Proproliferative and antiapoptotic action of exogenously introduced YAP in pancreatic β cells

Loss of functional pancreatic beta cells is a hallmark of both type 1 and 2 diabetes. Identifying the pathways that promote beta cell proliferation and/or block beta cell apoptosis is a potential strategy for diabetes therapy. The transcriptional coactivator Yes-associated protein (YAP), a major downstream effector of the Hippo signaling pathway, is a key regulator of organ size and tissue homeostasis by modulating cell proliferation and apoptosis. YAP is not expressed in mature primary human and mouse beta cells. We aimed to identify whether reexpression of a constitutively active form of YAP promotes beta cell proliferation/survival.

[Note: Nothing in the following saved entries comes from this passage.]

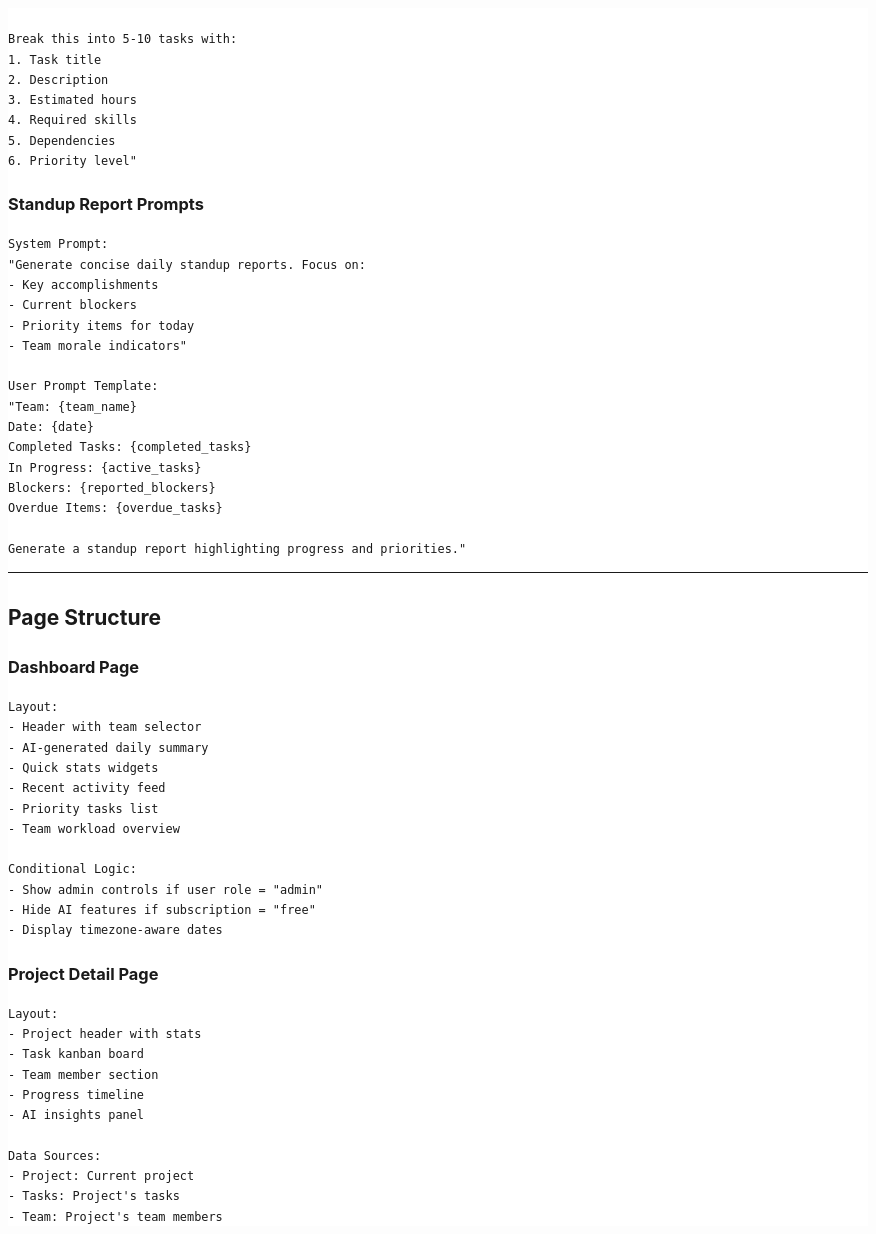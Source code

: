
 ```

Break this into 5-10 tasks with:
1. Task title
2. Description
3. Estimated hours
4. Required skills
5. Dependencies
6. Priority level"
```

### Standup Report Prompts
```
System Prompt:
"Generate concise daily standup reports. Focus on:
- Key accomplishments
- Current blockers
- Priority items for today
- Team morale indicators"

User Prompt Template:
"Team: {team_name}
Date: {date}
Completed Tasks: {completed_tasks}
In Progress: {active_tasks}
Blockers: {reported_blockers}
Overdue Items: {overdue_tasks}

Generate a standup report highlighting progress and priorities."
```

---

## Page Structure

### Dashboard Page
```
Layout:
- Header with team selector
- AI-generated daily summary
- Quick stats widgets
- Recent activity feed
- Priority tasks list
- Team workload overview

Conditional Logic:
- Show admin controls if user role = "admin"
- Hide AI features if subscription = "free"
- Display timezone-aware dates
```

### Project Detail Page
```
Layout:
- Project header with stats
- Task kanban board
- Team member section
- Progress timeline
- AI insights panel

Data Sources:
- Project: Current project
- Tasks: Project's tasks
- Team: Project's team members
```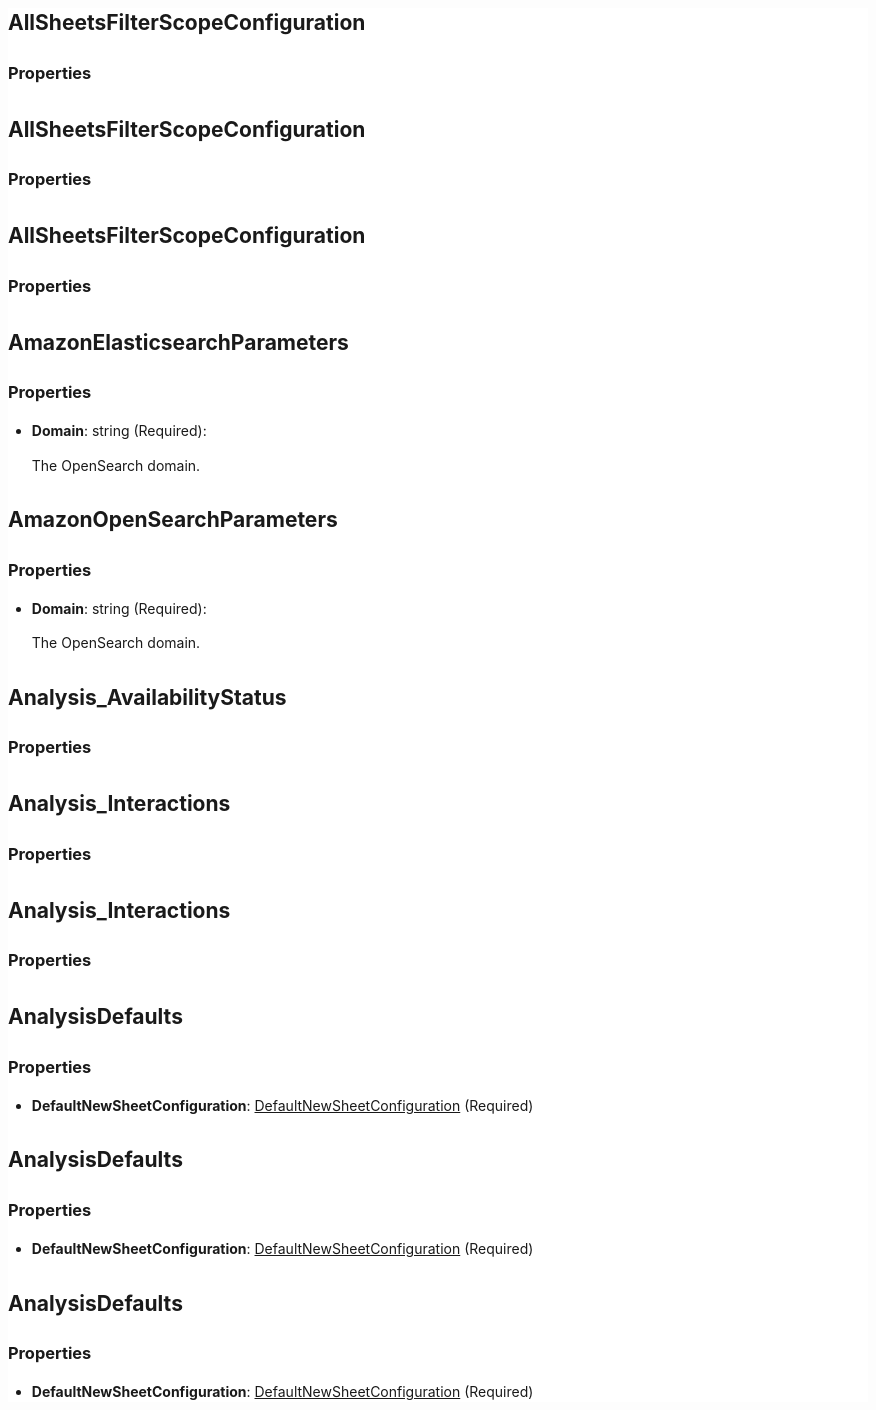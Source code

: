 ## AllSheetsFilterScopeConfiguration
### Properties

## AllSheetsFilterScopeConfiguration
### Properties

## AllSheetsFilterScopeConfiguration
### Properties

## AmazonElasticsearchParameters
### Properties
* **Domain**: string (Required): <p>The OpenSearch domain.</p>

## AmazonOpenSearchParameters
### Properties
* **Domain**: string (Required): <p>The OpenSearch domain.</p>

## Analysis_AvailabilityStatus
### Properties

## Analysis_Interactions
### Properties

## Analysis_Interactions
### Properties

## AnalysisDefaults
### Properties
* **DefaultNewSheetConfiguration**: [DefaultNewSheetConfiguration](#defaultnewsheetconfiguration) (Required)

## AnalysisDefaults
### Properties
* **DefaultNewSheetConfiguration**: [DefaultNewSheetConfiguration](#defaultnewsheetconfiguration) (Required)

## AnalysisDefaults
### Properties
* **DefaultNewSheetConfiguration**: [DefaultNewSheetConfiguration](#defaultnewsheetconfiguration) (Required)
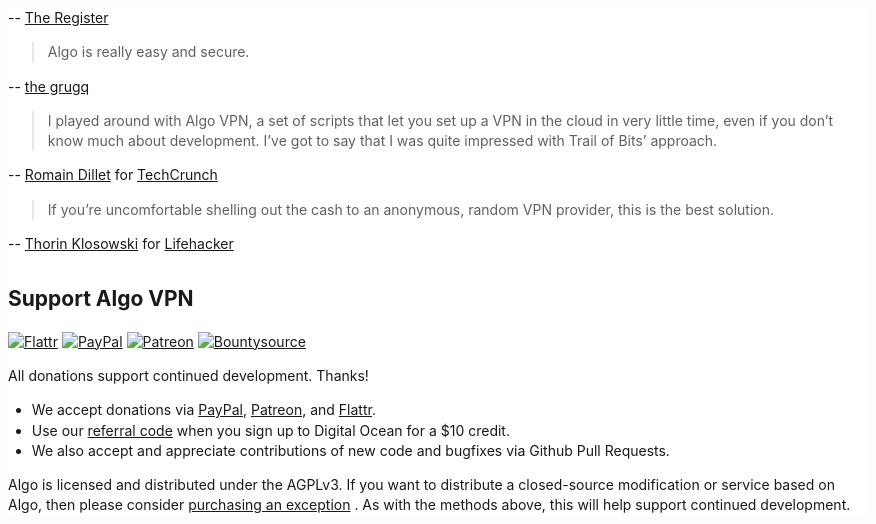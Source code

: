 -- [The Register](https://twitter.com/TheRegister/status/825076303657177088)

> Algo is really easy and secure.

-- [the grugq](https://twitter.com/thegrugq/status/786249040228786176)

> I played around with Algo VPN, a set of scripts that let you set up a VPN in the cloud in very little time, even if you don’t know much about development. I’ve got to say that I was quite impressed with Trail of Bits’ approach.

-- [Romain Dillet](https://twitter.com/romaindillet/status/851037243728965632) for [TechCrunch](https://techcrunch.com/2017/04/09/how-i-made-my-own-vpn-server-in-15-minutes/)

> If you’re uncomfortable shelling out the cash to an anonymous, random VPN provider, this is the best solution.

-- [Thorin Klosowski](https://twitter.com/kingthor) for [Lifehacker](http://lifehacker.com/how-to-set-up-your-own-completely-free-vpn-in-the-cloud-1794302432)

## Support Algo VPN
[![Flattr](https://button.flattr.com/flattr-badge-large.png)](https://flattr.com/submit/auto?fid=kxw60j&url=https%3A%2F%2Fgithub.com%2Ftrailofbits%2Falgo)
[![PayPal](https://www.paypalobjects.com/en_US/i/btn/btn_donate_SM.gif)](https://www.paypal.com/cgi-bin/webscr?cmd=_s-xclick&hosted_button_id=CYZZD39GXUJ3E)
[![Patreon](https://img.shields.io/badge/back_on-patreon-red.svg)](https://www.patreon.com/algovpn)
[![Bountysource](https://img.shields.io/bountysource/team/trailofbits/activity.svg)](https://www.bountysource.com/teams/trailofbits)

All donations support continued development. Thanks!

* We accept donations via [PayPal](https://www.paypal.com/cgi-bin/webscr?cmd=_s-xclick&hosted_button_id=CYZZD39GXUJ3E), [Patreon](https://www.patreon.com/algovpn), and [Flattr](https://flattr.com/submit/auto?fid=kxw60j&url=https%3A%2F%2Fgithub.com%2Ftrailofbits%2Falgo).
* Use our [referral code](https://m.do.co/c/4d7f4ff9cfe4) when you sign up to Digital Ocean for a $10 credit.
* We also accept and appreciate contributions of new code and bugfixes via Github Pull Requests.

Algo is licensed and distributed under the AGPLv3. If you want to distribute a closed-source modification or service based on Algo, then please consider <a href="mailto:opensource@trailofbits.com">purchasing an exception</a> . As with the methods above, this will help support continued development.
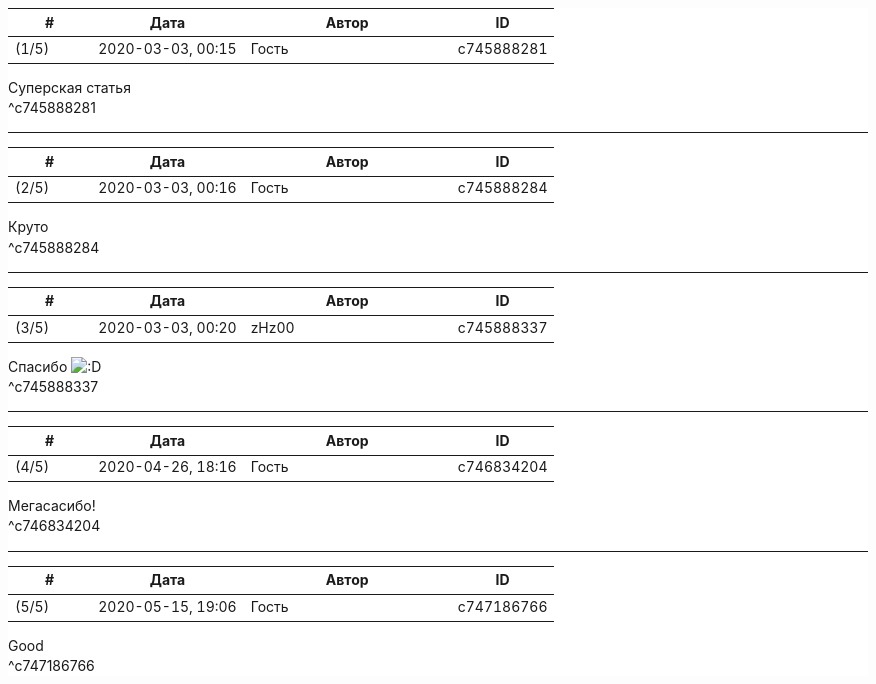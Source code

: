 

|         #         |              Дата              |                     Автор                     |           ID           |
| --- | --- | --- | --- |
| (1/5) | 2020-03-03, 00:15 | Гость | c745888281 |

  
 Суперская статья   
 ^c745888281

---



|         #         |              Дата              |                     Автор                     |           ID           |
| --- | --- | --- | --- |
| (2/5) | 2020-03-03, 00:16 | Гость | c745888284 |

  
 Круто   
 ^c745888284

---



|         #         |              Дата              |                     Автор                     |           ID           |
| --- | --- | --- | --- |
| (3/5) | 2020-03-03, 00:20 | zHz00 | c745888337 |

  
 Спасибо ![:D](http://static.diary.ru/picture/1131.gif)   
 ^c745888337

---



|         #         |              Дата              |                     Автор                     |           ID           |
| --- | --- | --- | --- |
| (4/5) | 2020-04-26, 18:16 | Гость | c746834204 |

  
 Мегасасибо!   
 ^c746834204

---



|         #         |              Дата              |                     Автор                     |           ID           |
| --- | --- | --- | --- |
| (5/5) | 2020-05-15, 19:06 | Гость | c747186766 |

  
 Good   
 ^c747186766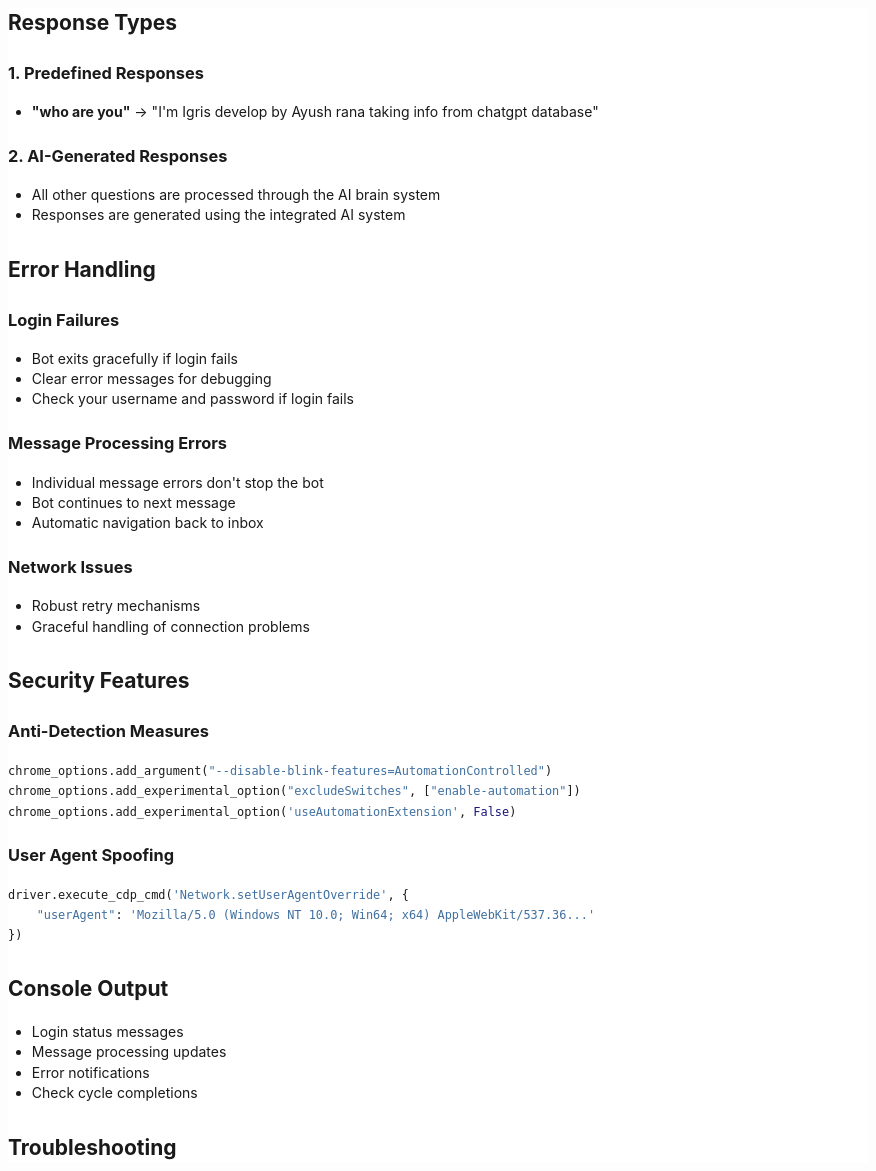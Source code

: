 ## Response Types

### 1. Predefined Responses
- **"who are you"** → "I'm Igris develop by Ayush rana taking info from chatgpt database"

### 2. AI-Generated Responses
- All other questions are processed through the AI brain system
- Responses are generated using the integrated AI system

## Error Handling

### Login Failures
- Bot exits gracefully if login fails
- Clear error messages for debugging
- Check your username and password if login fails

### Message Processing Errors
- Individual message errors don't stop the bot
- Bot continues to next message
- Automatic navigation back to inbox

### Network Issues
- Robust retry mechanisms
- Graceful handling of connection problems

## Security Features

### Anti-Detection Measures
```python
chrome_options.add_argument("--disable-blink-features=AutomationControlled")
chrome_options.add_experimental_option("excludeSwitches", ["enable-automation"])
chrome_options.add_experimental_option('useAutomationExtension', False)
```

### User Agent Spoofing
```python
driver.execute_cdp_cmd('Network.setUserAgentOverride', {
    "userAgent": 'Mozilla/5.0 (Windows NT 10.0; Win64; x64) AppleWebKit/537.36...'
})
```

## Console Output
- Login status messages
- Message processing updates
- Error notifications
- Check cycle completions

## Troubleshooting
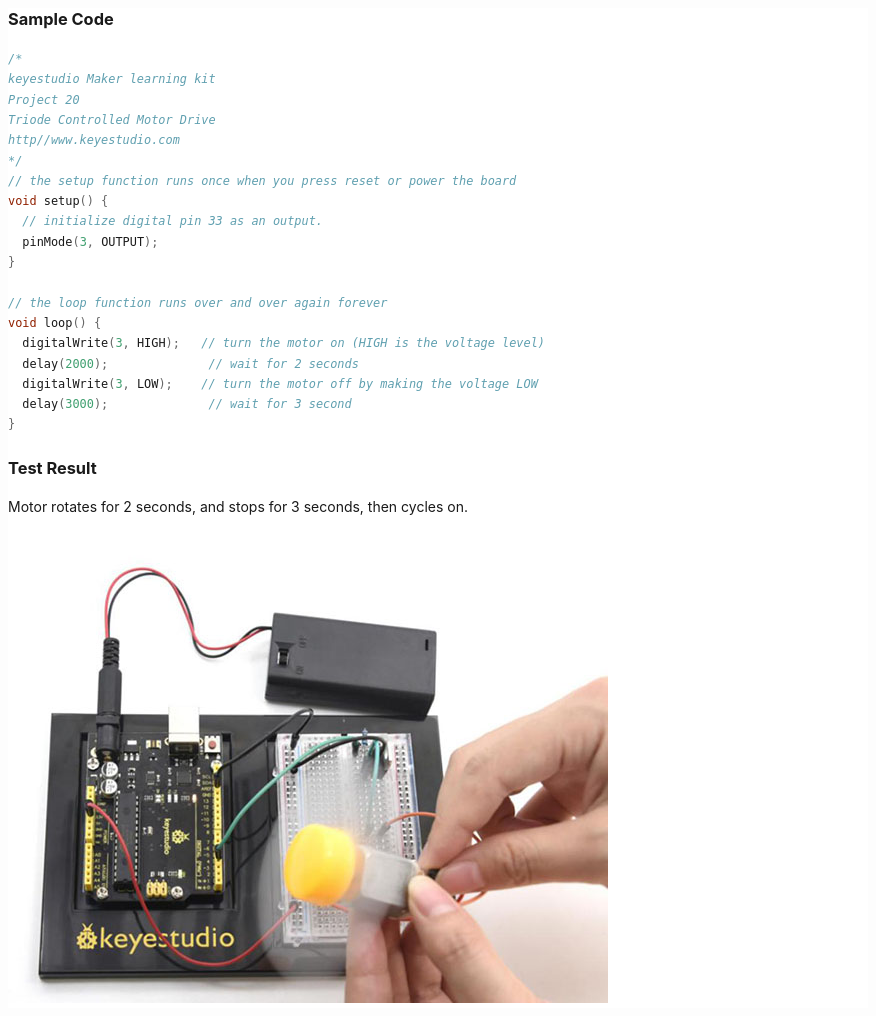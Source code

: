 ### **Sample Code**

```c
/*
keyestudio Maker learning kit
Project 20
Triode Controlled Motor Drive
http//www.keyestudio.com
*/
// the setup function runs once when you press reset or power the board
void setup() {
  // initialize digital pin 33 as an output.
  pinMode(3, OUTPUT);
}

// the loop function runs over and over again forever
void loop() {
  digitalWrite(3, HIGH);   // turn the motor on (HIGH is the voltage level)
  delay(2000);              // wait for 2 seconds
  digitalWrite(3, LOW);    // turn the motor off by making the voltage LOW
  delay(3000);              // wait for 3 second
}
```

### **Test Result**

Motor rotates for 2 seconds, and stops for 3 seconds, then cycles on.

![](media/ddf5329dde25f6231916cb12ce2b0803.jpeg)
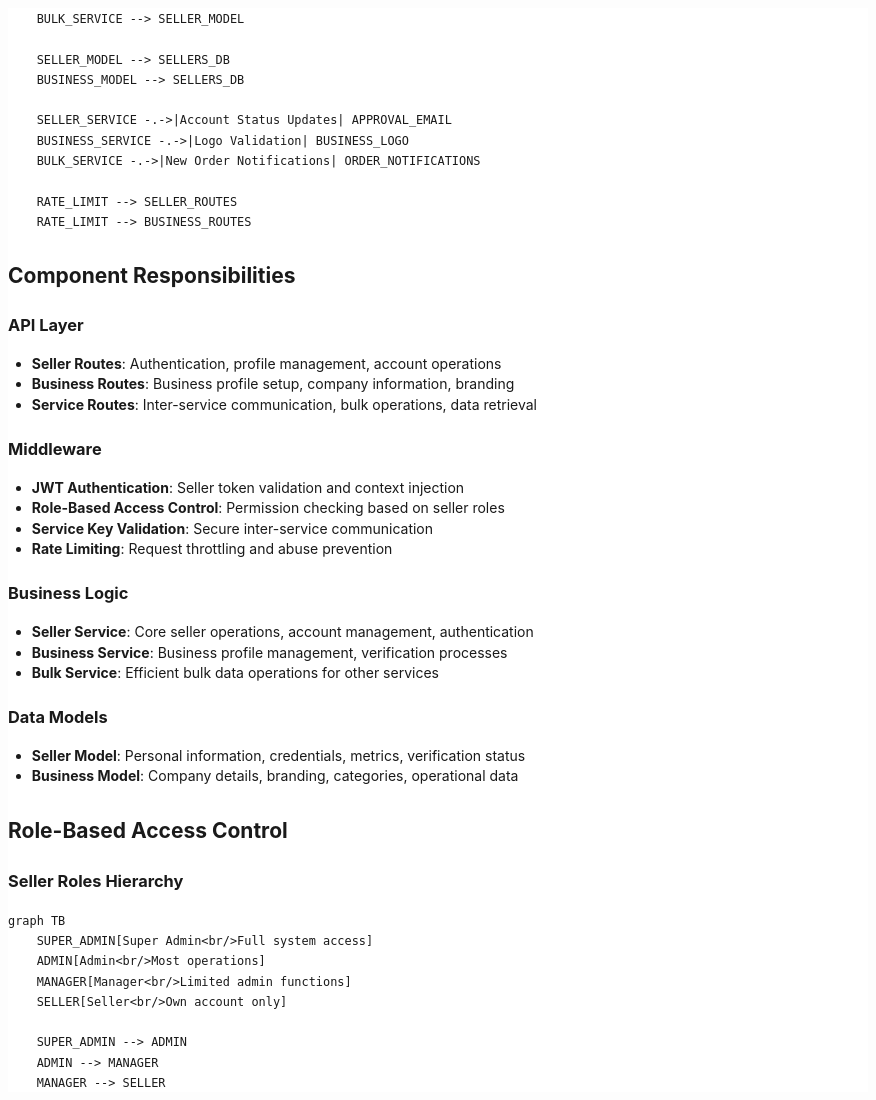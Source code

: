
 ```mermaid
    BULK_SERVICE --> SELLER_MODEL

    SELLER_MODEL --> SELLERS_DB
    BUSINESS_MODEL --> SELLERS_DB

    SELLER_SERVICE -.->|Account Status Updates| APPROVAL_EMAIL
    BUSINESS_SERVICE -.->|Logo Validation| BUSINESS_LOGO
    BULK_SERVICE -.->|New Order Notifications| ORDER_NOTIFICATIONS

    RATE_LIMIT --> SELLER_ROUTES
    RATE_LIMIT --> BUSINESS_ROUTES
```

## Component Responsibilities

### API Layer
- **Seller Routes**: Authentication, profile management, account operations
- **Business Routes**: Business profile setup, company information, branding
- **Service Routes**: Inter-service communication, bulk operations, data retrieval

### Middleware
- **JWT Authentication**: Seller token validation and context injection
- **Role-Based Access Control**: Permission checking based on seller roles
- **Service Key Validation**: Secure inter-service communication
- **Rate Limiting**: Request throttling and abuse prevention

### Business Logic
- **Seller Service**: Core seller operations, account management, authentication
- **Business Service**: Business profile management, verification processes
- **Bulk Service**: Efficient bulk data operations for other services

### Data Models
- **Seller Model**: Personal information, credentials, metrics, verification status
- **Business Model**: Company details, branding, categories, operational data

## Role-Based Access Control

### Seller Roles Hierarchy
```mermaid
graph TB
    SUPER_ADMIN[Super Admin<br/>Full system access]
    ADMIN[Admin<br/>Most operations]
    MANAGER[Manager<br/>Limited admin functions]
    SELLER[Seller<br/>Own account only]

    SUPER_ADMIN --> ADMIN
    ADMIN --> MANAGER
    MANAGER --> SELLER
```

Overexpression of YAP remarkably induced beta cell proliferation in isolated human islets, while beta cell function and functional identity genes were fully preserved. The transcription factor forkhead box M1 (FOXM1) was upregulated upon YAP overexpression and necessary for YAP-dependent beta cell proliferation. YAP overexpression protected beta cells from apoptosis triggered by multiple diabetic conditions. The small redox proteins thioredoxin-1 and thioredoxin-2 (Trx1/2) were upregulated by YAP; disruption of the Trx system revealed that Trx1/2 was required for the antiapoptotic action of YAP in insulin-producing beta cells. Our data show the robust proproliferative and antiapoptotic function of YAP in pancreatic beta cells. YAP reconstitution may represent a disease-modifying approach to restore a functional beta cell mass in diabetes.